High dimensional data parameters

  • DATA_FILE Mandatory (alternatively with DATA_FILE_PREFIX). _Prefer this to_ DATA_FILE_PREFIX. Points to the HD data file.
  • DATA_FILE_PREFIX ___deprecated___ because it doesn’t behave like a prefix (unlike the original pipeline); use DATA_FILE instead.
  • DATA_TYPE Mandatory; must be R (raw values) or L (log transformed values).
  • LOG_BASE _Default:_ 2. If present must be 2. The log base for calculating log values.
  • SRC_LOG_BASE Has to be specified only with DATA_TYPE=L. Specifies which logarithm base was used for transforming the data values.
  • MAP_FILENAME Mandatory. Filename of the mapping file.
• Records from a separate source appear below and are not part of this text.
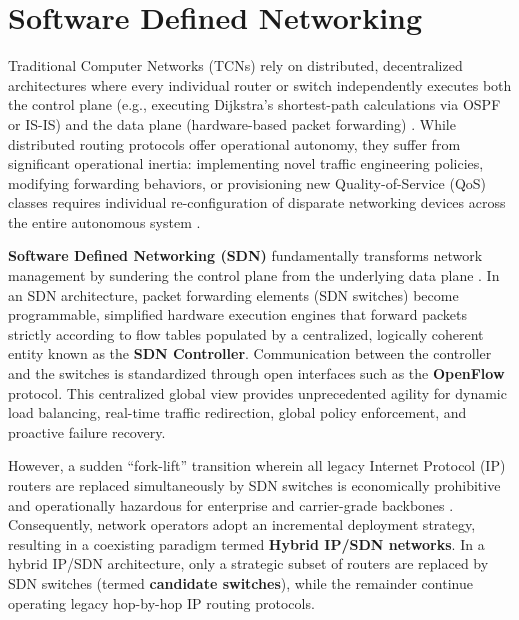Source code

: \chapter{Software Defined Networking}
\label{sec:chapter_sdn}

Traditional Computer Networks (TCNs) rely on distributed, decentralized architectures where every individual router or switch independently executes both the control plane (e.g., executing Dijkstra's shortest-path calculations via OSPF or IS-IS) and the data plane (hardware-based packet forwarding) \cite{tanenbaum2011computer, bertsekas1992data, kumar2004communication}. While distributed routing protocols offer operational autonomy, they suffer from significant operational inertia: implementing novel traffic engineering policies, modifying forwarding behaviors, or provisioning new Quality-of-Service (QoS) classes requires individual re-configuration of disparate networking devices across the entire autonomous system \cite{vuppalapati2021modeling}.

\textbf{Software Defined Networking (SDN)} fundamentally transforms network management by sundering the control plane from the underlying data plane \cite{vuppalapati2022minimum, vuppalapati2025candidate}. In an SDN architecture, packet forwarding elements (SDN switches) become programmable, simplified hardware execution engines that forward packets strictly according to flow tables populated by a centralized, logically coherent entity known as the \textbf{SDN Controller}. Communication between the controller and the switches is standardized through open interfaces such as the \textbf{OpenFlow} protocol. This centralized global view provides unprecedented agility for dynamic load balancing, real-time traffic redirection, global policy enforcement, and proactive failure recovery.

However, a sudden ``fork-lift'' transition wherein all legacy Internet Protocol (IP) routers are replaced simultaneously by SDN switches is economically prohibitive and operationally hazardous for enterprise and carrier-grade backbones \cite{vuppalapati2022minimum}. Consequently, network operators adopt an incremental deployment strategy, resulting in a coexisting paradigm termed \textbf{Hybrid IP/SDN networks}. In a hybrid IP/SDN architecture, only a strategic subset of routers are replaced by SDN switches (termed \textbf{candidate switches}), while the remainder continue operating legacy hop-by-hop IP routing protocols.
  • ALLOW_MISSING_ANNOTATIONS _Default:_ N. Y for yes, N for no. Whether the job should be allowed to continue when the data set doesn’t provide data for all the annotations (here probes).
  • SKIP_UNMAPPED_DATA _Default:_ N. If Y then it ignores data points that have no subject mapping. Otherwise (N) gives an error for such data points.
  • ZERO_MEANS_NO_INFO _Default:_ N. If Y then the rows with raw values equal 0 would be filtered out. Otherwise (N) they will be inserted to the database.
    The flag applies to most of HD data types. It does not effect CNV (ACGH) data. For RNAseq read count data the check on zeros happens based on normalized read count.